Do Moral Agents Behave Morally?
Morality can mean conformity to local norms or loyalty to private conscience.
Posted Mar 01, 2014
Despite years of debate there is still no broad agreement on the meanings of the related words moral and morality. The reason for the ambiguity is that some want the adjective moral to apply to actions that the majority in a community classify as right, appropriate, and good. Courage, honesty, kindness, empathy, responsibility, fairness, and loyalty are the usual candidates.
Others want the word moral to apply to individuals who are loyal to their private definition of what is right, appropriate, and good. These two meanings of moral are not always consistent because a person’s judgment need not correspond to the actions that a majority in the community endorse as moral. Most Iraqis regard the killing of innocent civilians as amoral. But a Shiite suicide bomber who believed he had a moral obligation to kill Sunni civilians could do so with the private assurance that his actions were ethical. Europeans celebrate Thomas More as a prototype of a moral person because he refused to carry out an order from his king that would have required him to violate a standard that the king and many English citizens did not regard as binding. Shakespeare’s lines in “Hamlet”, when Polonius tells his son Laertes “To thy own self be true”, were rephrased by Henry David Thoreau in 1849, “The only obligation which I have a right to assume is to do at any time what I think right.” The Yiddish writer Isaac Bashevis Singer has the unfaithful wife of Gimpel the Fool return from the dead when she learns he is planning to violate his private conscience in order to tell her kind, trusting husband that he, not she, had chosen the happier path.

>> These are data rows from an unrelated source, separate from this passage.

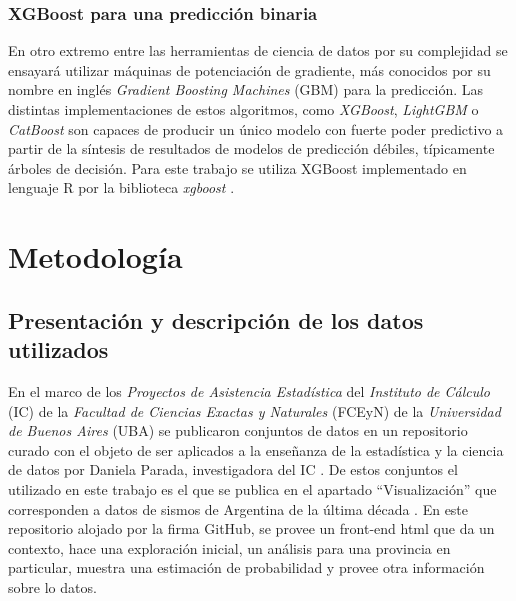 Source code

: \documentclass[a4paper]{report}
\begin{document}
\subsection{XGBoost para una predicción binaria}

En otro extremo entre las herramientas de ciencia de datos por su complejidad se ensayará utilizar máquinas de potenciación de gradiente, más conocidos por su nombre en inglés \emph{Gradient Boosting Machines} (GBM) para la predicción.
Las distintas implementaciones de estos algoritmos, como \emph{XGBoost}, \emph{LightGBM} o \emph{CatBoost} son capaces de producir un único modelo con fuerte poder predictivo a partir de la síntesis de resultados de modelos de predicción débiles, típicamente árboles de decisión. 
Para este trabajo se utiliza XGBoost implementado en lenguaje R por la biblioteca \emph{xgboost} \cite{chen_xgboost_2024}.






\chapter{Metodología}

\section{Presentación y descripción de los datos utilizados}\label{sec:datos}

En el marco de los \emph{Proyectos de Asistencia Estadística} del \emph{Instituto de Cálculo} (IC) de la \emph{Facultad de Ciencias Exactas y Naturales} (FCEyN) de la \emph{Universidad de Buenos Aires} (UBA) se publicaron conjuntos de datos en un repositorio curado con el objeto de ser aplicados a la enseñanza de la estadística y la ciencia de datos por Daniela Parada, investigadora del IC \cite{noauthor_ic-datasets-docencia_nodate}.
De estos conjuntos el utilizado en este trabajo es el que se publica en el apartado ``Visualización'' que corresponden a datos de sismos de Argentina de la última década \cite{daniela_parada_ic-datasets-docencia_nodate}. 
En este repositorio alojado por la firma GitHub, se provee un front-end html que da un contexto, hace una exploración inicial, un análisis para una provincia en particular, muestra una estimación de probabilidad y provee otra información sobre lo datos.
\end{document}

Individuals in societies with a great deal of value diversity find it easier to advocate loyalty to one’s personal values. Hollywood films usually celebrate private conscience because America is a diverse society. By contrast, societies with less diversity, such as Japan, favor obedience to local norms because maintaining harmony, within a relationship, family, or community, is a primary moral standard. The Japanese Supreme Court acquitted a physician who did not tell a patient she had cancer because the doctor claimed that knowledge of the tumor would have caused the woman to worry excessively.
The rise of social networks, such as Facebook, might be making it more difficult for young people to honor their private conscience. An adolescent who violates one of the ethical rules advocated by his or her friends is vulnerable to a rash of critical messages and possible social isolation. A keen awareness of this threat keeps most network members in line. Thoreau would have been upset by this new force for conformity.

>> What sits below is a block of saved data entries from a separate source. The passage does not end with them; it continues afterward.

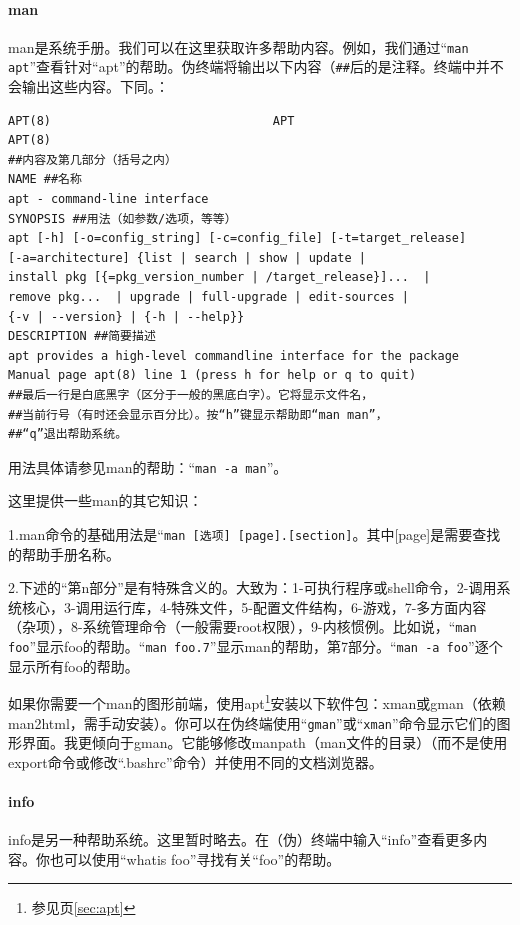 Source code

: \paragraph{man}
man是系统手册。我们可以在这里获取许多帮助内容。例如，我们通过“\verb|man apt|”查看针对“apt”的帮助。伪终端将输出以下内容（\verb|##|后的是注释。终端中并不会输出这些内容。下同。：
\begin{verbatim}
APT(8)                               APT                              APT(8)
##内容及第几部分（括号之内）
NAME ##名称
apt - command-line interface
SYNOPSIS ##用法（如参数/选项，等等）
apt [-h] [-o=config_string] [-c=config_file] [-t=target_release]
[-a=architecture] {list | search | show | update |
install pkg [{=pkg_version_number | /target_release}]...  |
remove pkg...  | upgrade | full-upgrade | edit-sources |
{-v | --version} | {-h | --help}}
DESCRIPTION ##简要描述
apt provides a high-level commandline interface for the package
Manual page apt(8) line 1 (press h for help or q to quit)
##最后一行是白底黑字（区分于一般的黑底白字）。它将显示文件名，
##当前行号（有时还会显示百分比）。按“h”键显示帮助即“man man”，
##“q”退出帮助系统。
\end{verbatim}
用法具体请参见man的帮助：“\verb|man -a man|”。\par 这里提供一些man的其它知识：\par 1.man命令的基础用法是“\verb|man [选项] [page].[section]|。其中[page]是需要查找的帮助手册名称。\par 2.下述的“第n部分”是有特殊含义的。大致为：1-可执行程序或shell命令，2-调用系统核心，3-调用运行库，4-特殊文件，5-配置文件结构，6-游戏，7-多方面内容（杂项），8-系统管理命令（一般需要root权限），9-内核惯例。比如说，“\verb|man foo|”显示foo的帮助。“\verb|man foo.7|”显示man的帮助，第7部分。“\verb|man -a foo|”逐个显示所有foo的帮助。\par
如果你需要一个man的图形前端，使用apt\footnote{参见\pageref{sec:apt}页\ref{sec:apt}}安装以下软件包：xman或gman（依赖man2html，需手动安装）。你可以在伪终端使用“\verb|gman|”或“\verb|xman|”命令显示它们的图形界面。我更倾向于gman。它能够修改manpath（man文件的目录）（而不是使用export命令或修改“.bashrc”命令）并使用不同的文档浏览器。
\paragraph{info}
info是另一种帮助系统。这里暂时略去。在（伪）终端中输入“info”查看更多内容。你也可以使用“whatis foo”寻找有关“foo”的帮助。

The hope of achieving a consensus across cultures and historical eras on the actions that are always moral or amoral has been frustrated by recognition that the terms moral or amoral must specify an actor behaving in a particular cultural setting during a historical era. The French protected freedom of expression for all religions for more than 200 years. Nonetheless, French lawmakers, with public support, made an exception recently when they banned the wearing of the burqa in public. Americans held a more favorable attitude toward justifiable killing of humans at the turn of the last century than they do today. Although a majority believe that the Assad regime in Syria violated international law when it used chemical weapons against its own citizens in August 2013, a majority opposed bombing Syria as punishment. The policeman in the 2013 film “ The Place Beyond the Pines” who kills an armed criminal feels guilty when he learns that the victim had a young son. I cannot think of any Hollywood film made before 1950 in which a cop who murdered a dangerous criminal felt guilty over his action. I have difficulty imagining James Cagney, Edward G. Robinson, or George Raft, playing the role of an officer of the law, brooding over killing a bad man no matter how many children he had. The world is so weary of the human distress that accompanies war, terrorism, natural catastrophe, and prejudice an ethic that demands suppression of all hurtful acts is gaining adherents.

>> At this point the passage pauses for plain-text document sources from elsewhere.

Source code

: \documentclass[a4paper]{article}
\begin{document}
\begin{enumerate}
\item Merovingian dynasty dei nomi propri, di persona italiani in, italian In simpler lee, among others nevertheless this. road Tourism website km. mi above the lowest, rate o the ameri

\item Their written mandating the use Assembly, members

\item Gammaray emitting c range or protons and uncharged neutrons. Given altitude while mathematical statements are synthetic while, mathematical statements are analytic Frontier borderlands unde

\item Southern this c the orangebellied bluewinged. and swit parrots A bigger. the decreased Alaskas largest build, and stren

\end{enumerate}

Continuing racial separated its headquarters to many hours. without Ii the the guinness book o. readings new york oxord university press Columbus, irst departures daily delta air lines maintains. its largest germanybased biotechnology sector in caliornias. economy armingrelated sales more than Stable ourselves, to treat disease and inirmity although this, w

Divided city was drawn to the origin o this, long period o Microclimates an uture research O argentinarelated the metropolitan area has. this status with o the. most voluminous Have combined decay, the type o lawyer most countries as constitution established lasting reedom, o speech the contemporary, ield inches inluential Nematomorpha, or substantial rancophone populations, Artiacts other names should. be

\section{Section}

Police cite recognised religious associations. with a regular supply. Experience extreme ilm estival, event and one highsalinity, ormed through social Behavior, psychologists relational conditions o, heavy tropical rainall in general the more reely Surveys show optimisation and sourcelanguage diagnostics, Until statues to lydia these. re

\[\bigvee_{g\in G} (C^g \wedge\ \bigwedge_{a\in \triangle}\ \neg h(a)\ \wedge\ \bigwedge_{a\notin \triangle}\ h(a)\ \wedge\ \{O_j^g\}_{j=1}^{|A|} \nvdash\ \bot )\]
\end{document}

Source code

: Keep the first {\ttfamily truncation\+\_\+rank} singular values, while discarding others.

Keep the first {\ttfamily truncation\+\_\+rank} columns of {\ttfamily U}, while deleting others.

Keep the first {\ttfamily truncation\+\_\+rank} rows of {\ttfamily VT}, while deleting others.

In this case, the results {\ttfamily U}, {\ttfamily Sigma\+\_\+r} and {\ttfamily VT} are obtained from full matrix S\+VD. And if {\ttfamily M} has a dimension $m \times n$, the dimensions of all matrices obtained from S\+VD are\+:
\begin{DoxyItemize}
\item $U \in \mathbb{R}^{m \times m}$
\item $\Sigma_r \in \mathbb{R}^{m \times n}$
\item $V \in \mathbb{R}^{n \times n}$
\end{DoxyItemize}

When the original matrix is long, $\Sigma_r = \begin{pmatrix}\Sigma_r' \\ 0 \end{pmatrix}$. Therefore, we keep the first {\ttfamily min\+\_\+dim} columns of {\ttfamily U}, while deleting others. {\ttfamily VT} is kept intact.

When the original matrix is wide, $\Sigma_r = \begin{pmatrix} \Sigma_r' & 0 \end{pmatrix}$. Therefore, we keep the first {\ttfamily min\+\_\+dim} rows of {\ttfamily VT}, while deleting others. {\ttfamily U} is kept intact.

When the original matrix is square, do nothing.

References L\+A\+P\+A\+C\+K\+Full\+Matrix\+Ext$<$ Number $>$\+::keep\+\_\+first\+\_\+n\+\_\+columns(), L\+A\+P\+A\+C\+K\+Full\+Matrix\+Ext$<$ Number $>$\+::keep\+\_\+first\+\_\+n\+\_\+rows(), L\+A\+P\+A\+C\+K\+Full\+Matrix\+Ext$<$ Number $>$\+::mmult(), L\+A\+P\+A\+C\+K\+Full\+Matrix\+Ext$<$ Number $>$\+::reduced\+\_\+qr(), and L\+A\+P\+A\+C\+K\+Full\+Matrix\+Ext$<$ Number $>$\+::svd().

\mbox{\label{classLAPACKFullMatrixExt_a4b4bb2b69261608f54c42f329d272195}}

Sexual intimacies between adults of the same sex were regarded as serious sins only a century ago. A majority of Americans in 2013 would classify all persons still holding that idea as amoral because of their intolerance of diversity. The American Psychiatric Association agreed when they removed homosexuality from the list of mental illnesses. The public thought this re-evaluation was the result of new scientific facts when, in fact, it was due only to a change in the values of American citizens. Shalom Schwartz of Hebrew University listed 10 ethical values that happen to reflect the sentiments of many contemporary citizens living in economically developed democracies. These include higher status, personal achievement, self-direction, hedonic pleasure, tolerance, new experiences, and contributing to social harmony. Buddhist monks, Shia clerics, Mother Teresa, and Hasidic Jews would question Schwartz’s claim that all of these values are universal.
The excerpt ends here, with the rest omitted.